The mometasone furoate suspension type aerosol composition contains mometasone furoate, a propellant and a pharmaceutically acceptable carrier, wherein the mometasone furoate exists in a crystal form, and has characteristic peaks at diffraction angles of 2 theta of 9.8 degrees +/-0.1 degrees, 12.0 degrees +/-0.1 degrees, 14.6 degrees +/-0.1 degrees, 16.4 degrees +/-0.1 degrees, 17.3 degrees +/-0.1 degrees, 17.9 degrees +/-0.1 degrees, 19.7 degrees +/-0.1 degrees and 24.8 degrees +/-0.1 degrees by X-ray powder diffraction.

The mometasone furoate suspension type aerosol composition is characterized in that the X-ray powder diffraction of mometasone furoate has characteristic peaks at diffraction angles 2 theta of 8.1 degrees +/-0.1 degrees, 15.0 degrees +/-0.1 degrees, 16.7 degrees +/-0.1 degrees.

The mometasone furoate suspension type aerosol composition is characterized in that the propellant is one or two of HFA134a (tetrafluoroethane) or HFA227 (heptafluoropropane).

The mometasone furoate suspension type aerosol composition is characterized in that the propellant is HFA227 (heptafluoropropane).

The mometasone furoate suspension type aerosol composition is characterized in that the pharmaceutically acceptable carrier comprises a cosolvent/cosolvent and a surfactant.

The mometasone furoate suspension type aerosol composition is characterized in that the cosolvent/cosolvent is absolute ethyl alcohol, and the surfactant is selected from tween, oleic acid, lecithin or poloxamer.

The mometasone furoate suspension type aerosol composition is characterized in that the surfactant is oleic acid.

In the research process of the mometasone furoate crystal form, a brand-new mometasone furoate crystal form is unexpectedly found and named as a crystal form M. Compared with the anhydrous crystal FORM FORM1 and monohydrate, the mometasone furoate crystal FORM M has good stability under the illumination condition. Meanwhile, the crystal form M is stable under the condition of being prepared into aerosol, and particles are not easy to aggregate, and the lung deposition rate is high.
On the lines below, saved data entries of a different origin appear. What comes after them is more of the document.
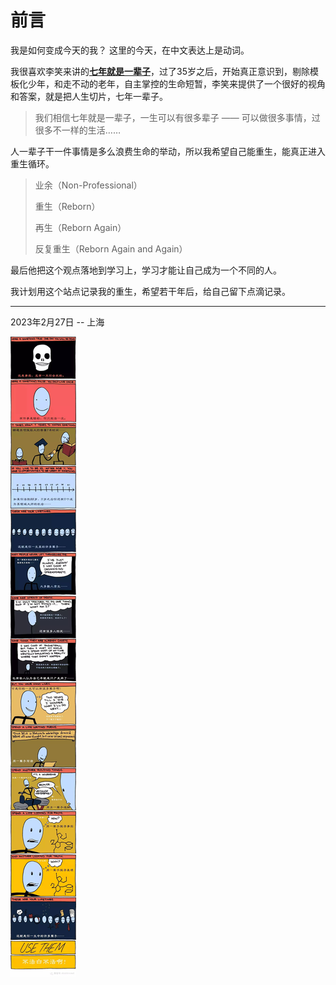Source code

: # 前言

我是如何变成今天的我？
这里的今天，在中文表达上是动词。

我很喜欢李笑来讲的[**七年就是一辈子**](https://b.xinshengdaxue.com/Preface.html)，过了35岁之后，开始真正意识到，剔除模板化少年，和走不动的老年，自主掌控的生命短暂，李笑来提供了一个很好的视角和答案，就是把人生切片，七年一辈子。

>我们相信七年就是一辈子，一生可以有很多辈子 —— 可以做很多事情，过很多不一样的生活……


人一辈子干一件事情是多么浪费生命的举动，所以我希望自己能重生，能真正进入重生循环。
> 业余（Non-Professional）
> 
> 重生（Reborn）
> 
>再生（Reborn Again）
> 
> 反复重生（Reborn Again and Again）
> 
最后他把这个观点落地到学习上，学习才能让自己成为一个不同的人。

我计划用这个站点记录我的重生，希望若干年后，给自己留下点滴记录。

---
 2023年2月27日  -- 上海
 
![life.jpg](../../public/pic/life.jpg)
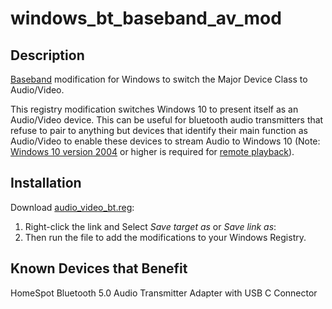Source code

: # windows_bt_baseband_av_mod

Description
-

[Baseband](https://www.bluetooth.com/specifications/assigned-numbers/baseband/) modification for Windows to switch the Major Device Class to Audio/Video.

This registry modification switches Windows 10 to present itself as an Audio/Video device. This can be useful for bluetooth audio transmitters that refuse to pair to anything but devices that identify their main function as Audio/Video to enable these devices to stream Audio to Windows 10 (Note: [Windows 10 version 2004](https://docs.microsoft.com/en-us/windows/whats-new/whats-new-windows-10-version-2004) or higher is required for [remote playback](https://docs.microsoft.com/en-us/windows/uwp/audio-video-camera/enable-remote-audio-playback)).


Installation
-
Download [audio_video_bt.reg](https://raw.githubusercontent.com/snaphat/windows_bt_baseband_av_mod/master/audio_video_bt.reg):
1. Right-click the link and Select *Save target as* or *Save link as*:
2. Then run the file to add the modifications to your Windows Registry.

Known Devices that Benefit
-
HomeSpot Bluetooth 5.0 Audio Transmitter Adapter with USB C Connector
The mometasone furoate crystal form M exists in a crystal form, and has characteristic peaks at diffraction angles 2 theta of 9.8 degrees +/-0.1 degrees, 12.0 degrees +/-0.1 degrees, 14.6 degrees +/-0.1 degrees, 16.4 degrees +/-0.1 degrees, 17.3 degrees +/-0.1 degrees, 17.9 degrees +/-0.1 degrees, 19.7 degrees +/-0.1 degrees and 24.8 degrees +/-0.1 degrees in X-ray powder diffraction.

The mometasone furoate crystal form M exists in a crystal form, and has characteristic peaks at diffraction angles 2 theta of 8.1 degrees +/-0.1 degrees, 9.8 degrees +/-0.1 degrees, 12.0 degrees +/-0.1 degrees, 14.6 degrees +/-0.1 degrees, 15.0 degrees +/-0.1 degrees, 16.4 degrees +/-0.1 degrees, 16.7 degrees +/-0.1 degrees, 17.3 degrees +/-0.1 degrees, 17.9 degrees +/-0.1 degrees, 19.7 degrees +/-0.1 degrees and 24.8 degrees +/-0.1 degrees by X-ray powder diffraction.

It is to be understood that the diffraction intensity of the characteristic peak may vary slightly from crystal preparation technique, sample mounting method and measurement instrument to crystal preparation technique and is also within the scope of the present invention. In addition, the diffraction angle 2 θ value may be affected by instrument variation and other factors, so that the above-mentioned diffraction angle 2 θ value having characteristic peaks may vary within ± 0.2 ° from the existing value.

The preparation method of the mometasone furoate crystal form M is characterized in that the mometasone furoate is obtained by adopting acetonitrile recrystallization and drying.

Mometasone furoate is readily soluble in chloroform, soluble in acetone, dichloromethane, etc., slightly soluble in methanol, ethanol, ethyl acetate and acetonitrile, and hardly soluble in water and n-hexane. In the research, the mometasone furoate anhydrous crystal FORM FORM1 is found to be obtained by using one or more organic solvents (acetone, methanol, ethanol, isopropanol, tetrahydrofuran, dioxane, dichloromethane, chloroform, dimethylformamide, dimethyl sulfoxide, n-hexane, ethyl acetate) and the like for recrystallization, and is particularly shown in the comparative example.

The invention example 2 shows that the results of the influence factors, the accelerated test and the room temperature sample retention long-term stability test on the mometasone furoate crystal FORM M show that the detection items of the mometasone furoate crystal FORM M do not have obvious changes, and the impurities of the anhydrous crystal FORM FORM1 and monohydrate are obviously increased under the strong light condition, which indicates that the crystal FORM M has better stability under the strong light condition. Through thermogravimetric differential thermal analysis research, the mometasone furoate crystal form M has no endothermic peak in the range of room temperature to 200 ℃.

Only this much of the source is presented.